DIRECTIONS FOR THIS TASK: Each line below needs to be repeated precisely as it is.

MATERIAL TO PROCESS:
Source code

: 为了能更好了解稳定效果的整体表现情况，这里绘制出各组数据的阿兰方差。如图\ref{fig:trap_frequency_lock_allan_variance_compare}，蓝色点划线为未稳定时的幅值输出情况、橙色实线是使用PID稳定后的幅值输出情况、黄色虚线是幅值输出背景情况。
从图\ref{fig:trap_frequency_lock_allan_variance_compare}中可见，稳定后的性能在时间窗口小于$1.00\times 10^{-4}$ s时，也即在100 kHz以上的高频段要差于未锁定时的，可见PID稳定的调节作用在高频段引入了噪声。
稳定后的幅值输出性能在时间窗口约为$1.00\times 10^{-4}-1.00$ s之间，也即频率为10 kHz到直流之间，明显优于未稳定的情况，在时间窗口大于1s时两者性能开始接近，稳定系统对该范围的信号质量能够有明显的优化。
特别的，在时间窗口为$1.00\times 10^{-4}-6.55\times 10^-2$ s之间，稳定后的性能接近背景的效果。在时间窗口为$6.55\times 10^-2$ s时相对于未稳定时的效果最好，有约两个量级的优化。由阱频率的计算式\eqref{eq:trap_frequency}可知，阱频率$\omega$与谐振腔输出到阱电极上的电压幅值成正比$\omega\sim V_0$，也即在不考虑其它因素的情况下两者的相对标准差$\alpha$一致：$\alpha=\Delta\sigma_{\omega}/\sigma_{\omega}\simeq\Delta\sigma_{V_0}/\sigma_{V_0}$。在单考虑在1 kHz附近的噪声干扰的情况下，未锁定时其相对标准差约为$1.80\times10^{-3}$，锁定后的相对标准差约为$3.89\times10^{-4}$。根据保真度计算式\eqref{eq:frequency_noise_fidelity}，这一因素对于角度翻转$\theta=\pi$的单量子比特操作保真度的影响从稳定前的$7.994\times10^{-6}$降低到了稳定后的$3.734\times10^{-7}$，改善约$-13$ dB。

ANSWER FOR THIS EXERCISE:
Source code

: 为了能更好了解稳定效果的整体表现情况，这里绘制出各组数据的阿兰方差。如图\ref{fig:trap_frequency_lock_allan_variance_compare}，蓝色点划线为未稳定时的幅值输出情况、橙色实线是使用PID稳定后的幅值输出情况、黄色虚线是幅值输出背景情况。
从图\ref{fig:trap_frequency_lock_allan_variance_compare}中可见，稳定后的性能在时间窗口小于$1.00\times 10^{-4}$ s时，也即在100 kHz以上的高频段要差于未锁定时的，可见PID稳定的调节作用在高频段引入了噪声。
稳定后的幅值输出性能在时间窗口约为$1.00\times 10^{-4}-1.00$ s之间，也即频率为10 kHz到直流之间，明显优于未稳定的情况，在时间窗口大于1s时两者性能开始接近，稳定系统对该范围的信号质量能够有明显的优化。
特别的，在时间窗口为$1.00\times 10^{-4}-6.55\times 10^-2$ s之间，稳定后的性能接近背景的效果。在时间窗口为$6.55\times 10^-2$ s时相对于未稳定时的效果最好，有约两个量级的优化。由阱频率的计算式\eqref{eq:trap_frequency}可知，阱频率$\omega$与谐振腔输出到阱电极上的电压幅值成正比$\omega\sim V_0$，也即在不考虑其它因素的情况下两者的相对标准差$\alpha$一致：$\alpha=\Delta\sigma_{\omega}/\sigma_{\omega}\simeq\Delta\sigma_{V_0}/\sigma_{V_0}$。在单考虑在1 kHz附近的噪声干扰的情况下，未锁定时其相对标准差约为$1.80\times10^{-3}$，锁定后的相对标准差约为$3.89\times10^{-4}$。根据保真度计算式\eqref{eq:frequency_noise_fidelity}，这一因素对于角度翻转$\theta=\pi$的单量子比特操作保真度的影响从稳定前的$7.994\times10^{-6}$降低到了稳定后的$3.734\times10^{-7}$，改善约$-13$ dB。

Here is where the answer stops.